The elusive splendor of beauty

Beauty is something most of us experience intensely but struggle to understand reflectively. We glimpse beauty all around us: in nature, art, the human body, and even in the rules of thought and number. But what can we say, if anything, about the character of beauty as such? Thinkers who tried their hand at this question ended up with contrary conclusions. Some thought beauty resided in the eye of the beholder; others thought beauty is not just external to us but higher than us. Some considered beauty to be akin to virtue; others considered beauty to be morally suspect. How can something so timeless provoke such contrary claims? What is beauty’s relation to being, truth, and goodness? How can it lead us to transcendent values or the divine? In this seminar series, we will examine six different accounts of beauty, and seek to understand its elusive splendor.

This series is open to all undergraduates, graduate students, and recent graduates.
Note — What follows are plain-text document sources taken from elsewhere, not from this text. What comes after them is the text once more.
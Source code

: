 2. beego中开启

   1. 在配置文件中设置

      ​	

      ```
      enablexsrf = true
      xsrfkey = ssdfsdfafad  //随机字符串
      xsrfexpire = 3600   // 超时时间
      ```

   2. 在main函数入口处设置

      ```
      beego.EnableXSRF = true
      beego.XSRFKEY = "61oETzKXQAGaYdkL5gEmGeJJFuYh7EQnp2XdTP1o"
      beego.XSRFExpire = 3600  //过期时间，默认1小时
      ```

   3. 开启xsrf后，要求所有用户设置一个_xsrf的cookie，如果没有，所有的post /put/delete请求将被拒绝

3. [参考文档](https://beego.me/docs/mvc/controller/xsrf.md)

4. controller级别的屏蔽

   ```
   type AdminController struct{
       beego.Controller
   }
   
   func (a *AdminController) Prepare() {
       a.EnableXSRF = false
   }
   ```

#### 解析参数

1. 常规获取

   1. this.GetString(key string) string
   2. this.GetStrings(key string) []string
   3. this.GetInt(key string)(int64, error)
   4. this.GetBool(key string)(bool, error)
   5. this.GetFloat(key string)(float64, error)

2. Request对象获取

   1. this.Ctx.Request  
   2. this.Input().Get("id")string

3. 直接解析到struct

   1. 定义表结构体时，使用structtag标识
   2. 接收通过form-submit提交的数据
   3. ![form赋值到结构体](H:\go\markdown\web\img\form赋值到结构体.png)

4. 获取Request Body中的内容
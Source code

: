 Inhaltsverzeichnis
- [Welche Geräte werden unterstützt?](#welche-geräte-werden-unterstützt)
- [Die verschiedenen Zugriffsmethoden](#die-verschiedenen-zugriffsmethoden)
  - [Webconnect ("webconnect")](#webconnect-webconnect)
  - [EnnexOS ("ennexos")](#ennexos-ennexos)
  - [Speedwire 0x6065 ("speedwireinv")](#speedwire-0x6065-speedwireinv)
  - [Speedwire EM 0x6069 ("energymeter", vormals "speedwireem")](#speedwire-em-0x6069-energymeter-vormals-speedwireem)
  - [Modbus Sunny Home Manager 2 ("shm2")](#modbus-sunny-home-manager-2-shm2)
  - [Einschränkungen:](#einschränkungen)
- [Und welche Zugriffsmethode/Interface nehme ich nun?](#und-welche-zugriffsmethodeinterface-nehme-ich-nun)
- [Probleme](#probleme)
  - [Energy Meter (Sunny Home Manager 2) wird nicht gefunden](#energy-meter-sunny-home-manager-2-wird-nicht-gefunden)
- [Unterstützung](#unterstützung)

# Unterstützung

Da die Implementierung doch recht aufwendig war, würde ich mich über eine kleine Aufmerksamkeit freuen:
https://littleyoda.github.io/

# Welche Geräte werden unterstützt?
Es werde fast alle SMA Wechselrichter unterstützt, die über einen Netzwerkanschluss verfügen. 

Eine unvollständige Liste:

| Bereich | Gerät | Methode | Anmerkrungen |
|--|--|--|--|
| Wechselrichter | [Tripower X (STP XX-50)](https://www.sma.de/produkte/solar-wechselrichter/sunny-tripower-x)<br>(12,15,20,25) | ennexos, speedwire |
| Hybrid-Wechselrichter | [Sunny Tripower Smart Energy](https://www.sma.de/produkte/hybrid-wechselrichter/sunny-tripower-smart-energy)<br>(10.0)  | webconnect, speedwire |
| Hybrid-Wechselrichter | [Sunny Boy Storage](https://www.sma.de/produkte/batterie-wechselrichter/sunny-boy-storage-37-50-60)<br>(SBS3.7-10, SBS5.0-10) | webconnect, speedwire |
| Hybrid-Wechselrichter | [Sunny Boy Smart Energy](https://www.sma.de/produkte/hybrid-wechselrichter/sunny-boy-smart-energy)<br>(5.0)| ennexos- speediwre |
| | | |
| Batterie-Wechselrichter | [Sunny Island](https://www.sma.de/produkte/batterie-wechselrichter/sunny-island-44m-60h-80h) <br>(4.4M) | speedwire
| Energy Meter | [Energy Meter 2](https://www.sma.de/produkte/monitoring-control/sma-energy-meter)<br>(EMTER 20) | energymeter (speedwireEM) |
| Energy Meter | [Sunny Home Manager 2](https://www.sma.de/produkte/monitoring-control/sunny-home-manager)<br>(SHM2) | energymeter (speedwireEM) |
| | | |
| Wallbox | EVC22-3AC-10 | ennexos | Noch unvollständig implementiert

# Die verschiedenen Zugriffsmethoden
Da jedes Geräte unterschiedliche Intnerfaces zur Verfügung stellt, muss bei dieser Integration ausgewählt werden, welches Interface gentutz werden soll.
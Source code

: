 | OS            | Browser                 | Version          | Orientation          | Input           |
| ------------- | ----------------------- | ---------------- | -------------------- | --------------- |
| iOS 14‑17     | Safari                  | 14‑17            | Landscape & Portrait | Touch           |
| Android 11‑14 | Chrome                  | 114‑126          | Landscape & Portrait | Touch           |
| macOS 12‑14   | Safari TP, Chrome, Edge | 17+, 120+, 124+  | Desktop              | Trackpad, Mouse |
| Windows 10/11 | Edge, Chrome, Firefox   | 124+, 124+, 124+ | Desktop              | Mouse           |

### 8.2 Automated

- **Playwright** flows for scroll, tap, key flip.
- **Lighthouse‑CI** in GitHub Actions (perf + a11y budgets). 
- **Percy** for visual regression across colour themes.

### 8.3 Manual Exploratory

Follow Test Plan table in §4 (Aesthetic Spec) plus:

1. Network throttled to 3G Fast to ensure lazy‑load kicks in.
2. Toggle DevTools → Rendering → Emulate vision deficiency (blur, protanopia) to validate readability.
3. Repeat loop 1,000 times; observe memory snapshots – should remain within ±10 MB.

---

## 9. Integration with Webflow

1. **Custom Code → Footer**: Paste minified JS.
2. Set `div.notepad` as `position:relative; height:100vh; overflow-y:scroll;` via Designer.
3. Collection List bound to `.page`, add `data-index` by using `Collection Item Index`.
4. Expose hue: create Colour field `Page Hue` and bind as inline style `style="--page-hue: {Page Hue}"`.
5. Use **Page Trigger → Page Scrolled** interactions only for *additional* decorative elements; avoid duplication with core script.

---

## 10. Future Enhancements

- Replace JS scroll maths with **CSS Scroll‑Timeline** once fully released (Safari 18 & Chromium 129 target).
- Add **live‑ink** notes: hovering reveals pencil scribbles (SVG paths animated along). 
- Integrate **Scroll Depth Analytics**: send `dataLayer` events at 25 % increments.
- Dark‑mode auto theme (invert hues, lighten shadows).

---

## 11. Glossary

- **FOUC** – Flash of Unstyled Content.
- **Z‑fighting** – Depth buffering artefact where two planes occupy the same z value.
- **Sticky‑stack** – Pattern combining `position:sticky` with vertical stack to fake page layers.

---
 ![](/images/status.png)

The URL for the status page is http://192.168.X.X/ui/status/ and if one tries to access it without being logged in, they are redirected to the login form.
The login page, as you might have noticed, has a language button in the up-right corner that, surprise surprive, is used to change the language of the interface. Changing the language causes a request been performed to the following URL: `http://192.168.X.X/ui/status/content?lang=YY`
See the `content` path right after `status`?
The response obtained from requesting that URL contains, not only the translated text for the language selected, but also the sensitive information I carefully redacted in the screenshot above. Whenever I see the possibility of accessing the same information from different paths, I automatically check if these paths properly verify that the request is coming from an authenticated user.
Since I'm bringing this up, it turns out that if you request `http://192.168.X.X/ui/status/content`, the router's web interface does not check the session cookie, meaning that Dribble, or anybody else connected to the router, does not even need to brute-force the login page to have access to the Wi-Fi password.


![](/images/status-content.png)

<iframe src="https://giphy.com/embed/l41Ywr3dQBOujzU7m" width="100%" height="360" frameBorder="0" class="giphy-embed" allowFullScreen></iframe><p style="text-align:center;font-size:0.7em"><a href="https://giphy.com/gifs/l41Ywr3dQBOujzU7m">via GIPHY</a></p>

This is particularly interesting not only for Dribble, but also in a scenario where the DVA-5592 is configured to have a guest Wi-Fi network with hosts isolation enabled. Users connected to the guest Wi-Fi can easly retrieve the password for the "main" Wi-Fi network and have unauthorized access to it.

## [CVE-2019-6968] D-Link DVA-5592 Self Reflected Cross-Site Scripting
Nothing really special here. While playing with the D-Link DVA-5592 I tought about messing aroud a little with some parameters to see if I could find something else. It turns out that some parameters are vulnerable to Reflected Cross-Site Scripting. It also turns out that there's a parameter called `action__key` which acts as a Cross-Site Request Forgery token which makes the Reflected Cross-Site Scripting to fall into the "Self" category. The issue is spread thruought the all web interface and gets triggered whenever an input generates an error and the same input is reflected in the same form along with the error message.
RSVP by the individual events below.

SCHEDULE

  • Wednesday, February 9: Bad Music and Bad Books I (related event)

  • Wednesday, February 16: Bad Music and Bad Books II (related event)

  • Monday, March 21: Plotinus (Dr. Nathaniel Peters)

  • Monday, March 28: Scholasticism and the Splendor of Form (Dr. Matthew Rose)

  • Monday, April 4: Kant and Schiller (Dr. Matthew Rose)

  • Monday, April 11: David Bentley Hart & Hans Urs von Balthasar (Dr. Nathaniel Peters)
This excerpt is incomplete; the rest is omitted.